Parmi les actrices, une importance particulière a la figure de Nazanin Boniadi (@NazaninBoniadi): étoile de Le seigneur des anneaux – Les anneaux du pouvoir (où est Bronwyn, mère célibataire et guérisseuse des Southlands), Iranienne vivant à Los Angeles, ambassadeur de Amnesty International Royaume-Uni. Son profil est un tableau d’affichage vivant des protestations en Iran mais bien sûr son engagement n’est pas que virtuel. Elle a récemment tenté de sensibiliser Hollywood lors de l’événement Academy Women’s Luncheon. Sous le Conseil de sécurité des Nations Unies. “Ils veulent me faire taire, ils disent que je suis de connivence avec les Etats-Unis”, écrit-elle. “Mais les seules personnes avec lesquelles je suis” de connivence “sont les manifestants.”

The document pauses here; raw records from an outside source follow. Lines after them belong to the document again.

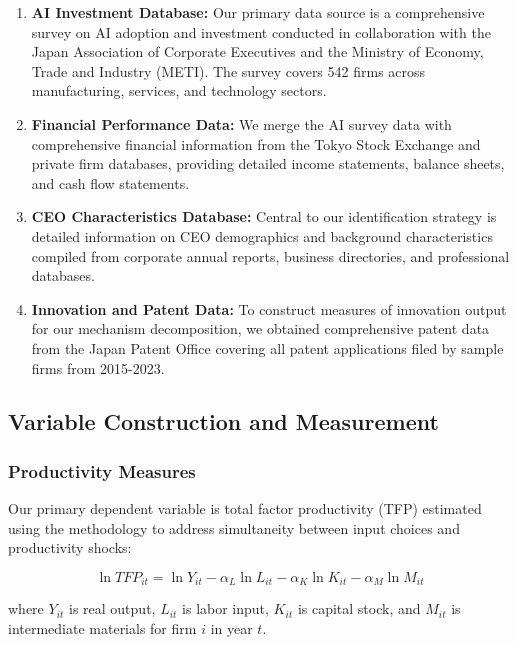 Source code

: \documentclass[12pt]{article}
\begin{document}
\begin{enumerate}
\item \textbf{AI Investment Database:} Our primary data source is a comprehensive survey on AI adoption and investment conducted in collaboration with the Japan Association of Corporate Executives and the Ministry of Economy, Trade and Industry (METI). The survey covers 542 firms across manufacturing, services, and technology sectors.

\item \textbf{Financial Performance Data:} We merge the AI survey data with comprehensive financial information from the Tokyo Stock Exchange and private firm databases, providing detailed income statements, balance sheets, and cash flow statements.

\item \textbf{CEO Characteristics Database:} Central to our identification strategy is detailed information on CEO demographics and background characteristics compiled from corporate annual reports, business directories, and professional databases.

\item \textbf{Innovation and Patent Data:} To construct measures of innovation output for our mechanism decomposition, we obtained comprehensive patent data from the Japan Patent Office covering all patent applications filed by sample firms from 2015-2023.
\end{enumerate}

\subsection{Variable Construction and Measurement}

\subsubsection{Productivity Measures}

Our primary dependent variable is total factor productivity (TFP) estimated using the \citet{olley1996dynamics} methodology to address simultaneity between input choices and productivity shocks:

\begin{equation}
\ln TFP_{it} = \ln Y_{it} - \alpha_L \ln L_{it} - \alpha_K \ln K_{it} - \alpha_M \ln M_{it}
\end{equation}

where $Y_{it}$ is real output, $L_{it}$ is labor input, $K_{it}$ is capital stock, and $M_{it}$ is intermediate materials for firm $i$ in year $t$.
\end{document}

Sur scène avec Coldplay ou sur Twitter

Rappelons enfin la relation irano-britannique Elika Ashouri, 36 ans, dont le père Anoosheh a été détenu pendant 5 ans dans la redoutable prison d’Evin à Téhéran, accusé de soutenir le Mossad. Elle vit en Angleterre depuis son adolescence mais a eu le temps de faire l’expérience directe de la soumission à laquelle sont soumises les femmes en Iran. Et, dès qu’il le peut, il en parle, soutenant les protestations.